The total portfolio had a valuation of £456,520,316 at 15th May 2017 with previous valuations at 31st March 2016 and 31st March 2017 comprising £344,642,947 and £441,459,809 respectively. Against market developments (e.g. equity markets continuing to perform, a growing economic confidence in Europe, growth by technology companies and a loose monetary policy) and world regional and sector returns in various categories of stock, Baillie Gifford provided details of investment returns to 31st March 2017 with a strong performance from technology stock. U.S. industrial names also performed well. A number of healthcare holdings had, however, detracted from performance. Under the new U.S. administration deregulation was proceeding so providing a fiscal boost. In the U.K. an 18% fall in the value of sterling following the referendum benefitted companies and provided a good trading climate. 

 

The presentation outlined the focus of Baillie Gifford’s 2017 research agenda for Global Equities. This covered the improving U.S. economic position and a particular focus on interest rate rises, tax cuts, infrastructure spending and regulatory change. It was anticipated the Federal Reserve could increase interest rates. Technology platforms also featured in Baillie Gifford’s research (e.g. capital light business models, strong network effects, stakeholder engagement and emergent areas) as did a focus on re-emerging markets with improving governance and new trade routes (e.g. structural reform focusing on China, India, Brazil and South Korea with expanded trade routes along the old “Silk Road”).
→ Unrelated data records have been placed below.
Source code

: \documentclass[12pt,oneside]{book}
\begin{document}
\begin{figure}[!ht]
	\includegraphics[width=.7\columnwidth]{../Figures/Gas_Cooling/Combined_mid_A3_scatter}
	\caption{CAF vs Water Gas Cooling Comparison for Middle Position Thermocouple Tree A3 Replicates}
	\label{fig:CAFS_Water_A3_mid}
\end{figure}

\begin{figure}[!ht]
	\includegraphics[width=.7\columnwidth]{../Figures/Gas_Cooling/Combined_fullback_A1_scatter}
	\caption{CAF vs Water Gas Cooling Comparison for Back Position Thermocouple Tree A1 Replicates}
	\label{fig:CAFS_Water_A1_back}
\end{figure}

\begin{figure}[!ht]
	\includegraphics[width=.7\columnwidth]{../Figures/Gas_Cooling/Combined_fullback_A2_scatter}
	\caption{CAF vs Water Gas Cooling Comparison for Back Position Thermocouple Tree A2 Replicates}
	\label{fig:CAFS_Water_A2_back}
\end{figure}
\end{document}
Further Baillie Gifford research focussed on healthcare demands and looking at areas such as harnessing new technologies and delivering   better care at lower cost – the sector was also considered well positioned for regulatory change.  

 

For Diversified Growth, the portfolio achieved a 5.5% p.a. net return to 31st March 2017 since initial investment in December 2012. This was slightly ahead of target at 4% (Base Rate + 3.5%). Investments making a significant contribution to DGF performance included: Listed Equities (equity markets were strong as the global growth outlook improved); High Yield Credit (benefitted from a continued search for yield in a low interest rate environment), Active Currency (selected overweight positions in emerging market currencies and a strengthening U.S. dollar helping to generate positive returns); and Emerging Market Bonds (supported by a combination of strong global growth and strengthening emerging market currencies along with progress on structural reforms and a stabilisation of commodity prices). Asset class weightings for the DGF portfolio were also outlined along with Baillie Gifford’s views that global growth expectations are rising, that monetary policy is likely to tighten, that several asset classes are at or above Baillie Gifford’s estimate of fair value; and that market volatility may create opportunities. In regard to stock selection, a Member suggested it more likely for stocks in India and China to grow rather than in Europe; he felt that developed markets were not growing so well and emerging market stocks were exciting.

 

Given the intention to pay more cash due to the Fund’s cash deficit position and to move investments away from DGF, a Member sought the representative’s thoughts for the future and how it might be possible to achieve the necessary returns without an excessive element of risk. As the Fund would be paying pensions into the next century the representative considered it necessary to continue with some global equities and also acknowledged the Sub-Committee’s proposal to replace DGF with assets providing a similar return for income. Baillie Gifford did not have a Multi-Asset Income Fund product.